### ACTIVITY
Which lines in the data contain the word "need"? Please copy each of them.

### EXERCISE MATERIALS
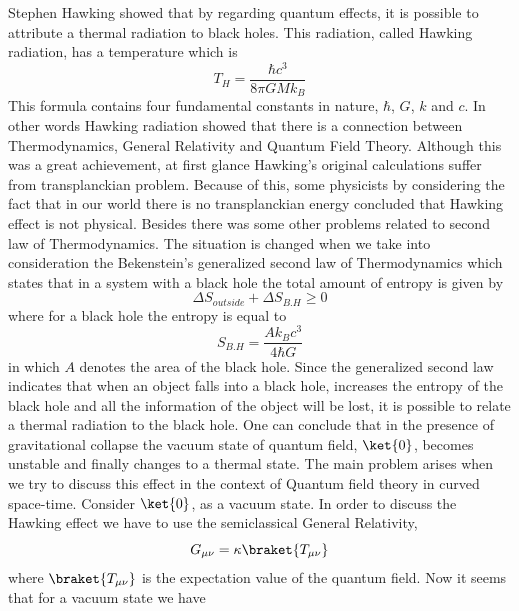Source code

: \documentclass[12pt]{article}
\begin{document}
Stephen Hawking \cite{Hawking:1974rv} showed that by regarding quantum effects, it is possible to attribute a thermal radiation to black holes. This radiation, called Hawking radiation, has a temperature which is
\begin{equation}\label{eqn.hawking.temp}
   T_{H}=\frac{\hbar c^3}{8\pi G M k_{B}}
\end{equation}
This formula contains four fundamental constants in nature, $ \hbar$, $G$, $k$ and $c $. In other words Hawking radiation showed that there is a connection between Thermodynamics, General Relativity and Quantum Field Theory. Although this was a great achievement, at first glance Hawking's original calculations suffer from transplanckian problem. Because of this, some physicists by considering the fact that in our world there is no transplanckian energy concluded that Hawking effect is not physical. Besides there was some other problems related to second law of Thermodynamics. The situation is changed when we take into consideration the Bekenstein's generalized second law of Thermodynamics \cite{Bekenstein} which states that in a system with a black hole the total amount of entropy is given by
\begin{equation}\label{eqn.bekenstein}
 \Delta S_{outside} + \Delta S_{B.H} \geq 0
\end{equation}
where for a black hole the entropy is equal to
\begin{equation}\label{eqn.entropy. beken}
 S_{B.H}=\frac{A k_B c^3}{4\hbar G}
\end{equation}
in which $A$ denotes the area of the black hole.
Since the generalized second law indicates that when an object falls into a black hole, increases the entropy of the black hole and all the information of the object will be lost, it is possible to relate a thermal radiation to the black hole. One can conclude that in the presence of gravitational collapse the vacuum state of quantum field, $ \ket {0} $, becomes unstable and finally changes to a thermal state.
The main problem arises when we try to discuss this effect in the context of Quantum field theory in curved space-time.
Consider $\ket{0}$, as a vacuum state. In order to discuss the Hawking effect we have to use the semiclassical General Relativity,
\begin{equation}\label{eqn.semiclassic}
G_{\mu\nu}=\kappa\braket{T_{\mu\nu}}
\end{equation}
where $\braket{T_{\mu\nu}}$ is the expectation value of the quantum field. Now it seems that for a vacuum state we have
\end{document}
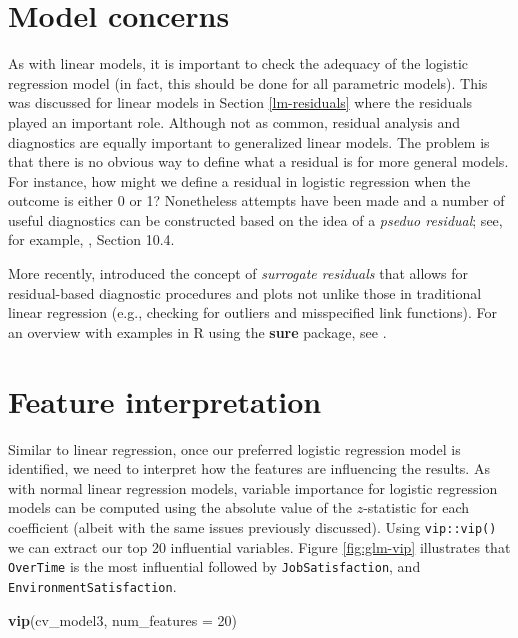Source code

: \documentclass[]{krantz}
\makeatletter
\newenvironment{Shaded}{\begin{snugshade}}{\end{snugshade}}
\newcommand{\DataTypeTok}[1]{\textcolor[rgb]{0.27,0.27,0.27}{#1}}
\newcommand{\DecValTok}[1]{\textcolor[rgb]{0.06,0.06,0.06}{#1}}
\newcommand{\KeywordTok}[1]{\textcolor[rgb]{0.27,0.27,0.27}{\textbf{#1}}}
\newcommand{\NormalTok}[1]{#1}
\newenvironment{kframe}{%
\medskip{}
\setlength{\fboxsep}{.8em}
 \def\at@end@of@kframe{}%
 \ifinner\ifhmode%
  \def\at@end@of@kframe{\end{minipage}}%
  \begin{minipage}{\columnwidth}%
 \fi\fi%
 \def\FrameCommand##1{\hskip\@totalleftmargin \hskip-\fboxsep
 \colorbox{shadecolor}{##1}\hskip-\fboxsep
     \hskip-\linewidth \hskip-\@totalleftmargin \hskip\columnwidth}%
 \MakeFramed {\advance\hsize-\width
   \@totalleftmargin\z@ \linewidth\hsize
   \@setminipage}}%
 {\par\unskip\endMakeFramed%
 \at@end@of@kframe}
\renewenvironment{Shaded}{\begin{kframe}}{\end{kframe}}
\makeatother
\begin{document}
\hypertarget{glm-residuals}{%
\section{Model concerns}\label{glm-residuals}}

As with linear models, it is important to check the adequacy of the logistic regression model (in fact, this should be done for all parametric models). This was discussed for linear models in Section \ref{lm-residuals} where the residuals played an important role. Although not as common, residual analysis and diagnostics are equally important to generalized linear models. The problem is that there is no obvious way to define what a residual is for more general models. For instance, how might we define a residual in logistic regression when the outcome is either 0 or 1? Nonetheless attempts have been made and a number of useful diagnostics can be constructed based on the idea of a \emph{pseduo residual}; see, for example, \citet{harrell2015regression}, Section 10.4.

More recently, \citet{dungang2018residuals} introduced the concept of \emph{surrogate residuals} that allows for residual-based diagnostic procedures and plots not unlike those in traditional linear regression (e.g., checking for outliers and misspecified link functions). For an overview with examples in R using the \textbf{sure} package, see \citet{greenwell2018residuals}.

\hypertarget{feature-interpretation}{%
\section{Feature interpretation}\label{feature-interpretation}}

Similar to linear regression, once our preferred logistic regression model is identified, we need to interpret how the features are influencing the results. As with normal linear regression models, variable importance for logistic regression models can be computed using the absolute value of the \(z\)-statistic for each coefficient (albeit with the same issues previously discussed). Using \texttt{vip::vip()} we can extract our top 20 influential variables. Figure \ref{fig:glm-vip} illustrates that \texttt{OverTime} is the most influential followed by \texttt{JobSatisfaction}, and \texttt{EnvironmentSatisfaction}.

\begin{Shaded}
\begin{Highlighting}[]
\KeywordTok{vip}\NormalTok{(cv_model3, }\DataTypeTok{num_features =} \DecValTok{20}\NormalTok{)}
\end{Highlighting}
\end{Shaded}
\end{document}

...

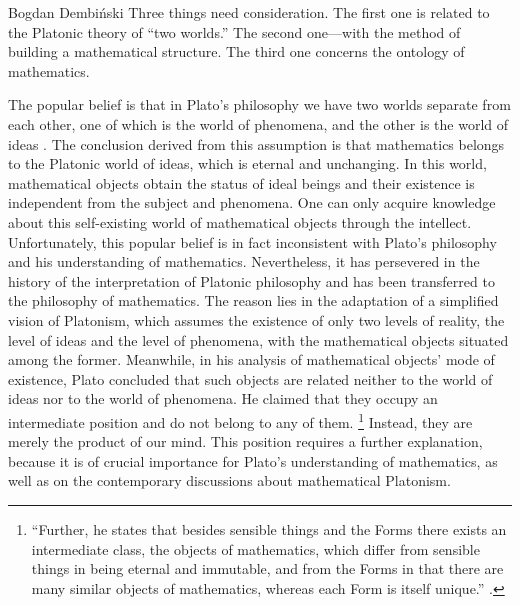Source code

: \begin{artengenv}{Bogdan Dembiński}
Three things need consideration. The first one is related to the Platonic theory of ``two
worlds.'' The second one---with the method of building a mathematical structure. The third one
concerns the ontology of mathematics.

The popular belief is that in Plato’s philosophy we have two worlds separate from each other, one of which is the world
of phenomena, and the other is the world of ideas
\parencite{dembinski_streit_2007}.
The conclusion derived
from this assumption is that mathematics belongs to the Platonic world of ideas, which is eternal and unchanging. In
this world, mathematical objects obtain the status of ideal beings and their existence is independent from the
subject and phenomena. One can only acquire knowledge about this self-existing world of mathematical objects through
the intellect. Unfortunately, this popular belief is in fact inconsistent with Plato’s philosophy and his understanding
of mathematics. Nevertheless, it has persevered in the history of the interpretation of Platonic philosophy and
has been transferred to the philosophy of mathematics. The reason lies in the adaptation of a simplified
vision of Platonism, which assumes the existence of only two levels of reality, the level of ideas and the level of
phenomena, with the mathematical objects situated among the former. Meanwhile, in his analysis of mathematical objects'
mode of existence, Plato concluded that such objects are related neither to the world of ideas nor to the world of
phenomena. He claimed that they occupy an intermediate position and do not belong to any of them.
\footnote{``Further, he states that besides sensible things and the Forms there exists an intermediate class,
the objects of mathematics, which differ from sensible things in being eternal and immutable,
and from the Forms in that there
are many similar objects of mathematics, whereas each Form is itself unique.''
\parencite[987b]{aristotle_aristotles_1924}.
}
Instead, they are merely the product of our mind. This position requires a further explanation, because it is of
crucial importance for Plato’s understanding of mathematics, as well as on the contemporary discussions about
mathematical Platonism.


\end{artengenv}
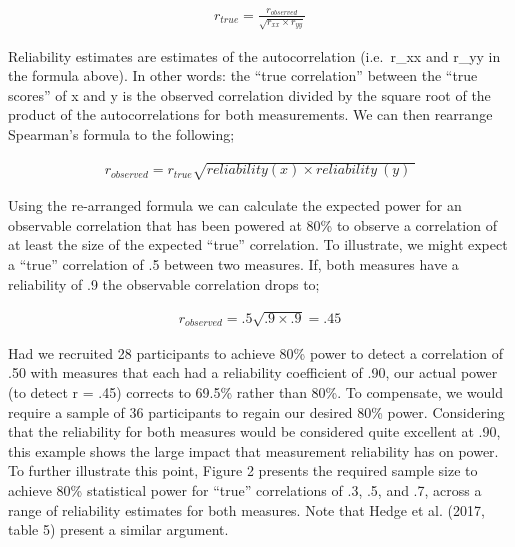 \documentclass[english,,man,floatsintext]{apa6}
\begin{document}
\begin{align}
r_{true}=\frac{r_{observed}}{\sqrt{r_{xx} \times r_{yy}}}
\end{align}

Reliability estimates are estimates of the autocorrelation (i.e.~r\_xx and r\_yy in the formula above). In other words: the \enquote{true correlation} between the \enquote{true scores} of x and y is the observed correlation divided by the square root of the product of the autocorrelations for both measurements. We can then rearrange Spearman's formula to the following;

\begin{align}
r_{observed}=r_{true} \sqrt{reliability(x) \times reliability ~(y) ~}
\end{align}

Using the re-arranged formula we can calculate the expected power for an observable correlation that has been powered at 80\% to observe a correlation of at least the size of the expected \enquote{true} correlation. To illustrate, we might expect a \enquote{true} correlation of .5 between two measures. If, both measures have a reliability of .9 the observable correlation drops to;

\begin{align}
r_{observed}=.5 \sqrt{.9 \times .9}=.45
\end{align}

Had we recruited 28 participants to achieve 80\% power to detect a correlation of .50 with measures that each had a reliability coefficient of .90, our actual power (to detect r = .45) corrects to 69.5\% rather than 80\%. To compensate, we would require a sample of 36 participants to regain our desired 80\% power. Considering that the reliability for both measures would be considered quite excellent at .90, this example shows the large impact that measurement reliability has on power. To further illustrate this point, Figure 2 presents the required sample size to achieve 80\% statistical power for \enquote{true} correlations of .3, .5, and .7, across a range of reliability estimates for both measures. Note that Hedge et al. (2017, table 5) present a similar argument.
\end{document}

--

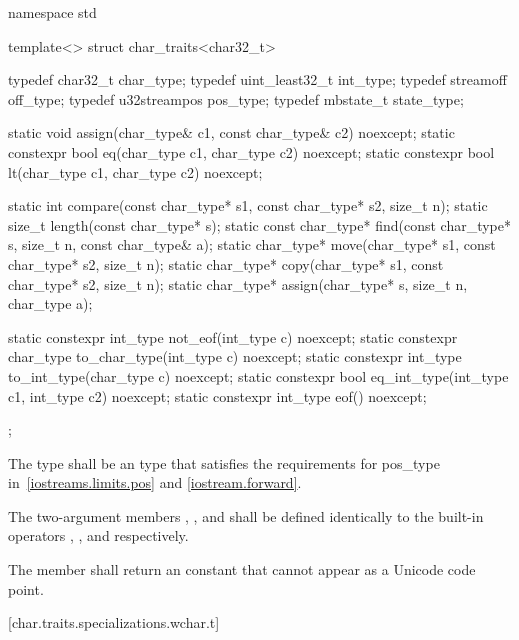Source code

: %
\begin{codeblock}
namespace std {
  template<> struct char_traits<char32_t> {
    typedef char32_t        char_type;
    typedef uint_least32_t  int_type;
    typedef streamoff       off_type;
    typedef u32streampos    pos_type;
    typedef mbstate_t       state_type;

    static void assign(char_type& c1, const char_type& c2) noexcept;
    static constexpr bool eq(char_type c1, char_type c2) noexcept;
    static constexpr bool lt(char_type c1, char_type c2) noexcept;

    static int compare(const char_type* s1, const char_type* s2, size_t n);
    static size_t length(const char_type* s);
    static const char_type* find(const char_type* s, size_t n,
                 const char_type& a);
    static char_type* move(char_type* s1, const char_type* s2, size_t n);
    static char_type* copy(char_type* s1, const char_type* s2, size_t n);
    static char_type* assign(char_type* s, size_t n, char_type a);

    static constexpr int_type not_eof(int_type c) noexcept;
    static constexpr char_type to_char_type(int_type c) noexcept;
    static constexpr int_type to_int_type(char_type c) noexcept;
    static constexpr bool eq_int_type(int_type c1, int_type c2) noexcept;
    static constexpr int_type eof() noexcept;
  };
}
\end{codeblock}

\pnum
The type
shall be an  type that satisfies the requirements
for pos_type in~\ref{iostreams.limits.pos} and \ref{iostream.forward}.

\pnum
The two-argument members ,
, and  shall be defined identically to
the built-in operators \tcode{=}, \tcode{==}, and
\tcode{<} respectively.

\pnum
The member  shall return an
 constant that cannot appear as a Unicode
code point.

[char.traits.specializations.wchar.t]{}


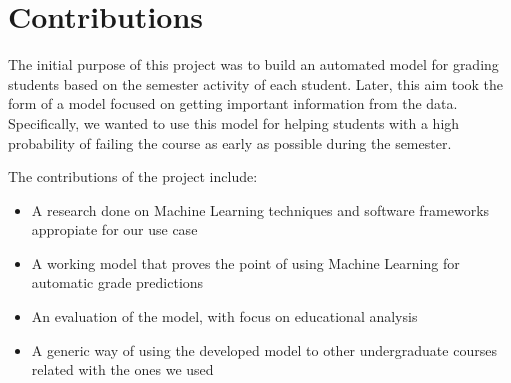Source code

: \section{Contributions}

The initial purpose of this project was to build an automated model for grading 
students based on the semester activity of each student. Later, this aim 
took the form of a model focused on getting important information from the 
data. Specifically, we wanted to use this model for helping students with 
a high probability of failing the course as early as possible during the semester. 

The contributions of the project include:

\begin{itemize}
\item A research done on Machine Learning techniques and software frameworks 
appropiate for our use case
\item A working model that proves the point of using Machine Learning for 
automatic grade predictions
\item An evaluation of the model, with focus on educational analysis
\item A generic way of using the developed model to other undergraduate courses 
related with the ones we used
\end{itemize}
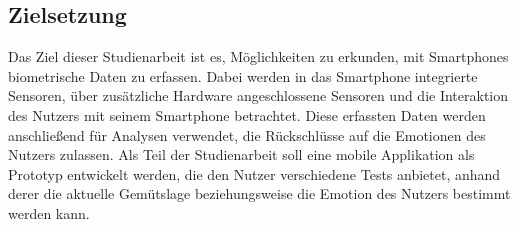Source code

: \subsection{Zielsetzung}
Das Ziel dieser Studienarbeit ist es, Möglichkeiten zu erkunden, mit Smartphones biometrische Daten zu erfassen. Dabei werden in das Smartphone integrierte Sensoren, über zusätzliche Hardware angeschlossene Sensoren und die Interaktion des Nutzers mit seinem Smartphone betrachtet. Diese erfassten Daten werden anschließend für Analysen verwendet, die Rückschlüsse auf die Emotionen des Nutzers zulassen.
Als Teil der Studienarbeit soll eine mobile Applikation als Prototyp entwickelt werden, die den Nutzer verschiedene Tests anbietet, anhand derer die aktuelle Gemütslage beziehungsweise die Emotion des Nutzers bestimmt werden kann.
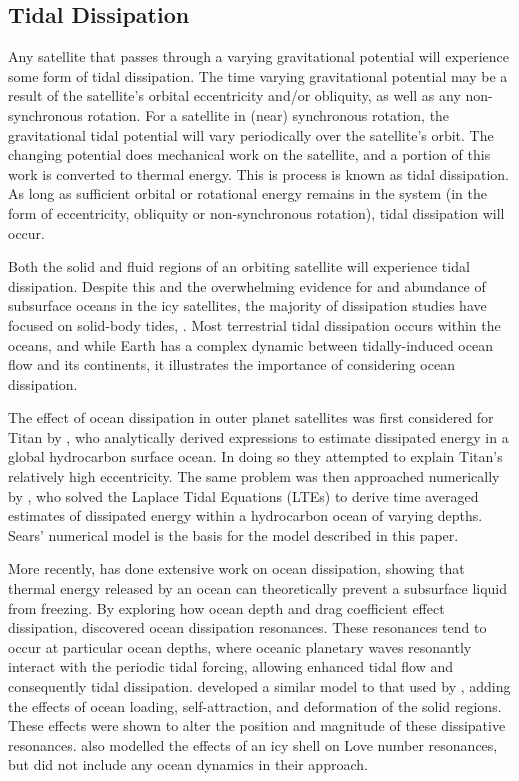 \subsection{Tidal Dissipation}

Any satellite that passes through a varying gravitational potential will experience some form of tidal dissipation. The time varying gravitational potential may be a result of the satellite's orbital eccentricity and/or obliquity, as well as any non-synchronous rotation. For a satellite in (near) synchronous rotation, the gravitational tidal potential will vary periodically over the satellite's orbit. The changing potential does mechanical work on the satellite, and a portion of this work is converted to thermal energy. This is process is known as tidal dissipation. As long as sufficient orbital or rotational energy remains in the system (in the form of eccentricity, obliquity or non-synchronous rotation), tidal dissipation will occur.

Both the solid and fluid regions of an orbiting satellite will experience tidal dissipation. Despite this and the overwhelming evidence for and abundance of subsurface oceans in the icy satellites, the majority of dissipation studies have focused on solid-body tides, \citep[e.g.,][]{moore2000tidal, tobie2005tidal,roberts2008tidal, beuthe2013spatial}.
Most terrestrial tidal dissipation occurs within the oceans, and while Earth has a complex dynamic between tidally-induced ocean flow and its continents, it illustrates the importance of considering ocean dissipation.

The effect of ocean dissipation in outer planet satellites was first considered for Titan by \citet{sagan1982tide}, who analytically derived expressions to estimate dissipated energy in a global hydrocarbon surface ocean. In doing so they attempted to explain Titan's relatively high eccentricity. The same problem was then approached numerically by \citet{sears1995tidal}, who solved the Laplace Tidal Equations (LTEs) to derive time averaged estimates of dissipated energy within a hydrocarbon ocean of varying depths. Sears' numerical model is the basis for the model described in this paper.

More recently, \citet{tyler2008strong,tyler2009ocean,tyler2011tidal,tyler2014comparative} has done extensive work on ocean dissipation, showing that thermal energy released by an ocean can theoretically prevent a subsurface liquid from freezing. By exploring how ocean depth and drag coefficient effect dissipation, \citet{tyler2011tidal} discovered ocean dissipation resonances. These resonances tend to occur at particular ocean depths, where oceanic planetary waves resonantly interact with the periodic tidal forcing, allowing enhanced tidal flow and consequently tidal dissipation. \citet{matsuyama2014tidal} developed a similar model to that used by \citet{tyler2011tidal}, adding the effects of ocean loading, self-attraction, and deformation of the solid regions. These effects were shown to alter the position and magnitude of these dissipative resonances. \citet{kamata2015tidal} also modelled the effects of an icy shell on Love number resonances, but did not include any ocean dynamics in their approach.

### EXERCISE OUTPUT
Similar to linear regression, once our preferred logistic regression model is identified, we need to interpret how the features are influencing the results. As with normal linear regression models, variable importance for logistic regression models can be computed using the absolute value of the \(z\)-statistic for each coefficient (albeit with the same issues previously discussed). Using \texttt{vip::vip()} we can extract our top 20 influential variables. Figure \ref{fig:glm-vip} illustrates that \texttt{OverTime} is the most influential followed by \texttt{JobSatisfaction}, and \texttt{EnvironmentSatisfaction}.
Three things need consideration. The first one is related to the Platonic theory of ``two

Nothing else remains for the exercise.